I'm just winging this from memory and I am no expert. I assume you are welding steel. If you are running innersheild wire (flux core) I think the cable polarity needs to be switched. Someone please confirm this. If running solid wire (gas sheilded) your gas needs to be regulated. I run around 15 to 20 pounds with an Argon Co2 mix. I have been told straight Co2 can be used to save on gas fees but I have also been told it takes a bit more experience to weld with straight Co2 which I have never done. I run a Lincoln Pro-175 and a newer Lincoln Pro-180. Both with Argon Co2 mix. I weld as hot as the metal will allow and the wire speed as fast as it will burn. Listen for the sound of frying bacon. On thin metals I pulse the trigger in spots instead of trying to weld puddles and move around to prevent distorsion until the entire piece is welded. Also you must absolutley prep the metal and get all the paint and grease off for a clean weld. Dip your nozzel in spatter sheild to keep the dingleberries away. Try practicing on a flat steel surface until you get the hang of it. Don't make it harder than it is. Sometimes if the equipment is not up to par or the setup is wrong you might think it's your lack of skills instead of the epuipment. Confirm setup with your manual or go online. Lincoln has awesome tech support. Good luck and I hope I was able to help.
 
Yes my welder has the 2 different polarity for either flux core or bare wire.. im 100% thats setup for how it should be set up right now,

I need to get that gel to dip the gun into... but havent gotten around to it..
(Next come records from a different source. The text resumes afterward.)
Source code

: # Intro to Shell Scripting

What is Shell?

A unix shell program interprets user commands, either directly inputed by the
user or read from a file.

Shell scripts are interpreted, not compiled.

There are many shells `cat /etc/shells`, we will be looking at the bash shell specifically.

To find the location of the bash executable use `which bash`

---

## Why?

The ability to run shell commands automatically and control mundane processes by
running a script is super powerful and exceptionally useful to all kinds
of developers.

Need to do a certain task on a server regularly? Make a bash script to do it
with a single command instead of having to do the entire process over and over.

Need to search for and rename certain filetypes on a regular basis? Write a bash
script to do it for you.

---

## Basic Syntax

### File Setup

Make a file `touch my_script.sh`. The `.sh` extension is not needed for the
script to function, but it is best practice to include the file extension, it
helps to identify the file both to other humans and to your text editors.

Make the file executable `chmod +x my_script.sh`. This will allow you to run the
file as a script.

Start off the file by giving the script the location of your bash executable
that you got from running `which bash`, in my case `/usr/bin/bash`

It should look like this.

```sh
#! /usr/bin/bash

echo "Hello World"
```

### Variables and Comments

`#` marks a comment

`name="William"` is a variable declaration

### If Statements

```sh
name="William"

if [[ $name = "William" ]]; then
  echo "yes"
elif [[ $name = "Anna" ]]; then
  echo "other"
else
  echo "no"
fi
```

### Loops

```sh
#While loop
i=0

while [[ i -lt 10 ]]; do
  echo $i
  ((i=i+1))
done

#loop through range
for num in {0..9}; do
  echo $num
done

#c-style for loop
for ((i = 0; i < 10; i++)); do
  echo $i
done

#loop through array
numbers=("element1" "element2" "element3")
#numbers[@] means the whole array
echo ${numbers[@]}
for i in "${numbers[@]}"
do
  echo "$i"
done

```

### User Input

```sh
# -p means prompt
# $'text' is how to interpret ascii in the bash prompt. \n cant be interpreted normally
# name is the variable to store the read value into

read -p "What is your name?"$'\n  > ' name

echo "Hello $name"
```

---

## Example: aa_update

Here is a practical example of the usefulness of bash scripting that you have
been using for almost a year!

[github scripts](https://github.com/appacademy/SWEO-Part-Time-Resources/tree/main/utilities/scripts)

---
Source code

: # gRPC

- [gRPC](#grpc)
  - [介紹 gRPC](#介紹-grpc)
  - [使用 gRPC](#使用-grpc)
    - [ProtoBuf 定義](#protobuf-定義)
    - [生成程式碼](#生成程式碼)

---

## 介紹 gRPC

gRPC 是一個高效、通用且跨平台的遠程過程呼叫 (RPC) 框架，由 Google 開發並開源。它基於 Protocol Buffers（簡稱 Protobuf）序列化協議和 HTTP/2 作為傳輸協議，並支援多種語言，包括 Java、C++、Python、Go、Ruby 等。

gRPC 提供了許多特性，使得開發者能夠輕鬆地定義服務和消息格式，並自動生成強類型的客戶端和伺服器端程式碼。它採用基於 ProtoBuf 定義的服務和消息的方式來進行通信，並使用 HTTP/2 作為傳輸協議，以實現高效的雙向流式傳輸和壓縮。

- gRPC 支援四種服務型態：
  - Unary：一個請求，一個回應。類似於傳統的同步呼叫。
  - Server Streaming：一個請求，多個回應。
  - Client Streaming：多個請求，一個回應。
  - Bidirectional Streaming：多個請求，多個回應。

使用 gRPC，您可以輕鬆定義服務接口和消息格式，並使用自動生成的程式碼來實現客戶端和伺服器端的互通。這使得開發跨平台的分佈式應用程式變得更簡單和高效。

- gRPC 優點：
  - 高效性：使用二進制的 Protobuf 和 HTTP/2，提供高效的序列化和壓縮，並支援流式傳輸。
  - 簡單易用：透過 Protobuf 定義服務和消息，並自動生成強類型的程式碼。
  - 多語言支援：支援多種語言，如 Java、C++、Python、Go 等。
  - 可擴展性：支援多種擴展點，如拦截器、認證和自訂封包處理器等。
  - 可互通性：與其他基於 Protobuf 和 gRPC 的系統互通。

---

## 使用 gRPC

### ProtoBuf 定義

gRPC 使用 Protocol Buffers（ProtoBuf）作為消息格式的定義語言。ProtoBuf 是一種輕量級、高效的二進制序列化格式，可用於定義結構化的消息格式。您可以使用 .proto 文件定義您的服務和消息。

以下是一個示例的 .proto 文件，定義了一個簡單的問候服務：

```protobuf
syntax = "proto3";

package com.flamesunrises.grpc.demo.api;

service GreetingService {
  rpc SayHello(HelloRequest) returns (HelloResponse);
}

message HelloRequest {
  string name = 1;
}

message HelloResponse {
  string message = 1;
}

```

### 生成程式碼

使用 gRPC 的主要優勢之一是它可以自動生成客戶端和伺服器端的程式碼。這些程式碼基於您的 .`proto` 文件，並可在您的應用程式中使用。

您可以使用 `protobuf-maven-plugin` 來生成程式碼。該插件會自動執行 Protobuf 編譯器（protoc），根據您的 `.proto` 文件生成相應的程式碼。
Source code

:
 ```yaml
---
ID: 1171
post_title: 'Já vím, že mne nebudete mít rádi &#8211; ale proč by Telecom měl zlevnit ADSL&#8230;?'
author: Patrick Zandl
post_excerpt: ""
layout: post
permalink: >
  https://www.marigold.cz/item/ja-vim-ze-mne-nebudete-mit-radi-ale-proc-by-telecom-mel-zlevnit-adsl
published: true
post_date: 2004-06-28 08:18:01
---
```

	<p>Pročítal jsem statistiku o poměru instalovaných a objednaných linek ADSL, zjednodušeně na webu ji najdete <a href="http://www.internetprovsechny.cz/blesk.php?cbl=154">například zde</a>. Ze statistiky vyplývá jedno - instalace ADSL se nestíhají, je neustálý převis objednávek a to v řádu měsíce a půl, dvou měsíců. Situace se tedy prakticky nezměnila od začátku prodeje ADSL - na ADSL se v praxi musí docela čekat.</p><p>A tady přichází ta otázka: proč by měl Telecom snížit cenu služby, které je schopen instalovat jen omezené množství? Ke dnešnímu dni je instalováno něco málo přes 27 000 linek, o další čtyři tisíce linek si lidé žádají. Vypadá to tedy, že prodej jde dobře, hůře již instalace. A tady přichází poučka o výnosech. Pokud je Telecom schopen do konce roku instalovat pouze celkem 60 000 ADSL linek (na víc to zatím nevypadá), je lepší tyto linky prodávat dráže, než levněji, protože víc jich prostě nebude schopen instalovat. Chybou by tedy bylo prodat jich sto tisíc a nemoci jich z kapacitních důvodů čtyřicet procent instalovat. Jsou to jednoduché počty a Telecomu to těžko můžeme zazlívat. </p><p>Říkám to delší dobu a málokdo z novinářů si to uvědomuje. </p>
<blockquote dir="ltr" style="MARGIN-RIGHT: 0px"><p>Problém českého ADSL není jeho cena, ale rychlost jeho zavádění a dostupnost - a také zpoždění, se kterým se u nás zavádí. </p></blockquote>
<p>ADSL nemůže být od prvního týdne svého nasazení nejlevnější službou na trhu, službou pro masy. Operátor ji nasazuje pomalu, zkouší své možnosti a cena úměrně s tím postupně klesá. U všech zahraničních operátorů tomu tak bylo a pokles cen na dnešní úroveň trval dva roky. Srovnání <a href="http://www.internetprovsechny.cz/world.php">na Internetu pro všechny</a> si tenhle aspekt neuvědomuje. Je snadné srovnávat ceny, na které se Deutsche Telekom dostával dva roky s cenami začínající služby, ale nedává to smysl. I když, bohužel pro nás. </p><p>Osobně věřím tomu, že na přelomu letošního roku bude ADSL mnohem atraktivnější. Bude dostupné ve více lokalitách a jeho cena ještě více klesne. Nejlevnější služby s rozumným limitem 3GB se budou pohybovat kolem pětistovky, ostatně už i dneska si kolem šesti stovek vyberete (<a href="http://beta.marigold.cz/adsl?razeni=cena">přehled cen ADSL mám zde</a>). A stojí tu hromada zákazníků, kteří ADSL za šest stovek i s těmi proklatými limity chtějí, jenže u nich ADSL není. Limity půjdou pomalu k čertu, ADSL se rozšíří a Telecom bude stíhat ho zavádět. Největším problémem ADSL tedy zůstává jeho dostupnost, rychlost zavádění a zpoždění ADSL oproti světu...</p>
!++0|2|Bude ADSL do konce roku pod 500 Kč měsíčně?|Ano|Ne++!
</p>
If i go over 12-20 psi... seems like just kinda sputters.. almost like to much psi is running through it. so Ive been keeping it at 5-10psi.

By reading online, argon/co2 mix will def give me a cleaner weld but figured since i had a full tank of straight CO2 Id use it up and practice... also states that straight CO2 will give me a sloppier weld. But before getting the mix, im concerned about the sputtering unless maybe the mix will prevent this?
Would I be running similar pressures with argon/co2 mix VS straight CO2>?
How would me using the flux core setup without gas do on a bike frame? Strong enough?
 
The gas is just the sheild to keep porosity at a minumum for a clean solid weld. I can't see how it effects the weld being set higher. The excess gas will just blow away. I can see a problem set too low as the gas will not sheild the weld. As far as flux core, I find that it will have a little slag and is not as clean as the gas sheilding. It's great for welding outdoors when the wind might blow away your sheilding gas. I don't find any difference in weld strength. The goal is to get good solid penetration and both methods have worked for me. Practice a bead and cut it in half to see how effective your your weld is. Again good luck, I know you can do it.
 
I use a 75 percent argon 25 percent CO2 gas on my mig. .023 wire
Sputtering could be to slow of wire speed or dirty metal. Weld area must be spark-ally clean. No paint,rust grease etc etc.
 
My flux core welds as strong as gas. I haven't had a weld break yet. Since you have full heat adjustment, you might try using a grinder to bevel the ends of the tubes you are putting together. Not much, just a little, like half the thickness of the steel. Then start at around 40A(increase if needed after checking that weld). The thinner metal where beveled will allow you better penetration with less heat, and you will also have a "V" all of the way around the tube that as you weld you are also filling in. Not only does this strengthen the weld but keeps it a little cleaner and gives you a more defined area to follow with your tip. I'm no pro, but I've been welding a lot of steel frames over the past few years and this has helped.
 
g-ratter said:
I use a 75 percent argon 25 percent CO2 gas on my mig. .023 wire
Sputtering could be to slow of wire speed or dirty metal. Weld area must be spark-ally clean. No paint,rust grease etc etc.

Too fast of wire speed could also be the problem, if the wire moves too fast and hits a solid base metal before it's hot enough to melt it will sputter and bounce the "gun" around.